Patricia had long, lush hair like her younger sister’s, but there was more gray in it. She wasn’t as pretty, either, and had always looked kind of worn down, but that was probably a consequence of being married to an asshole like Bill. Moloch, who didn’t care much either way, still wondered why she had stayed with him. Maybe, after all the fear, she needed someone even semireliable to stand beside her.
Patricia took in her husband, huddled on the floor, the woman’s gun in his mouth; Dexter, his shirt still untucked; Braun, an open magazine on his lap.
And Moloch, smiling at her from an armchair.
“Hi, honey,” he said. “I’m home.”
All was quiet. Even Bill had stopped sobbing and now simply cradled his damaged hand as he watched his wife. She stood before Moloch, her head cast down. Her left cheek was red from the first slap, and her upper lip was split.
“Look at me,” he said.
She did not move and he struck her again. It was a light slap, but the humiliation of it was greater than if he had propelled her across the room with the force of the blow. She felt the tears roll down her cheeks and hated herself for showing weakness before him.
“I’ll let you live,” said Moloch. “If you help me, I’ll let you and Bill live. Someone will stay here with you, just to make sure you don’t do anything stupid, but you will be allowed to live. I won’t kill her. I just want my money. I don’t even want the boy. Do you understand?”
Her mouth turned down at the edges as she tried to keep herself from sobbing aloud. She found herself looking at her husband. She wanted him to stand by her, to be strong for her, stronger than he had ever been. She wanted him to defy Moloch, to defy the woman with the gun, to follow her even unto death. Yet he had never shown that strength before. He had always failed her, and she believed that even now, when she needed him most, he would fail her again.
Moloch knew that too. He was watching what passed between them, taking it in. There might be something there he could use, if only-
Willard came out of the bedroom. There was blood on his hands and shirt. A spray of red had drawn a line across his features, bisecting his face. Life was gradually seeping back into his eyes. He was like a man waking from a dream, a dream in which he had torn apart a woman whose name he had barely registered, and whose face he could no longer remember.
Bill screamed the name of the dead woman in the bedroom, and his wife knew at last that all she had suspected and feared was true.
“No, Bill,” was all that she said.
And something happened then. They looked at each other and there was a moment of deep understanding between them, this betrayed woman and her pathetic husband, whose weaknesses had led these men to their door.
“I’m sorry,” he said. “I’m sorry for it all. Tell him nothing.”

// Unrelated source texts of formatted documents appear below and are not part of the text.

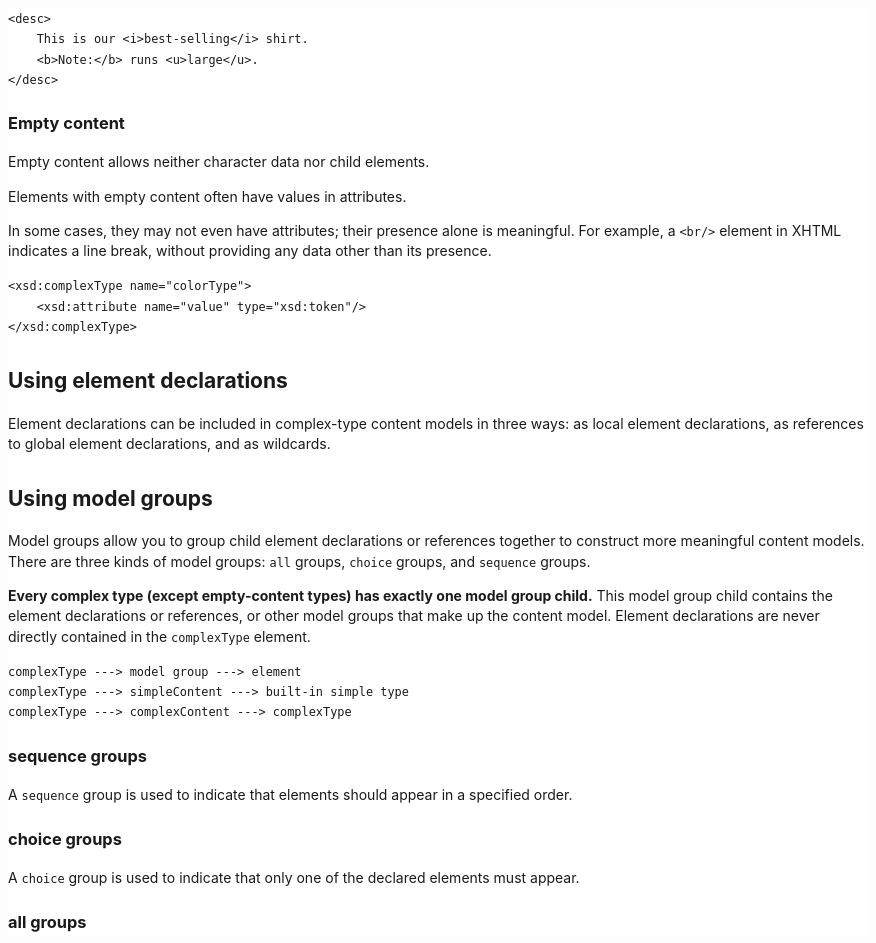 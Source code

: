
 ```text
<desc>
    This is our <i>best-selling</i> shirt.
    <b>Note:</b> runs <u>large</u>.
</desc>
```

### Empty content

Empty content allows neither character data nor child elements.

Elements with empty content often have values in attributes.

In some cases, they may not even have attributes; their presence alone is meaningful.
For example, a `<br/>` element in XHTML indicates a line break, without providing any data other than its presence.

```text
<xsd:complexType name="colorType">
    <xsd:attribute name="value" type="xsd:token"/>
</xsd:complexType>
```

## Using element declarations

Element declarations can be included in complex-type content models in three ways:
as local element declarations, as references to global element declarations, and as wildcards.

## Using model groups

Model groups allow you to group child element declarations or references together
to construct more meaningful content models.
There are three kinds of model groups: `all` groups, `choice` groups, and `sequence` groups.

**Every complex type (except empty-content types) has exactly one model group child.**
This model group child contains the element declarations or references, or other model groups that make up the content model.
Element declarations are never directly contained in the `complexType` element.

```text
complexType ---> model group ---> element
complexType ---> simpleContent ---> built-in simple type
complexType ---> complexContent ---> complexType
```

### sequence groups

A `sequence` group is used to indicate that elements should appear in a specified order.

### choice groups

A `choice` group is used to indicate that only one of the declared elements must appear.

### all groups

Bill smiled, and although there was a touch of madness to it, it was, in its way, an extraordinary thing, like a bloom in a wasteland, and in the midst of her hurt and fear, she found it in her to smile back at him with more love and warmth than she thought she would ever again feel for him. Everything was about to be taken from them, or what little they had left, but for these final moments they would stand together at last.
She turned and stared Moloch in the eye.
“How could I live if I sold out my sister and my nephew to you?” she whispered.
Moloch’s shoulders sagged. “Dexter,” he said, “make her tell us what she knows.”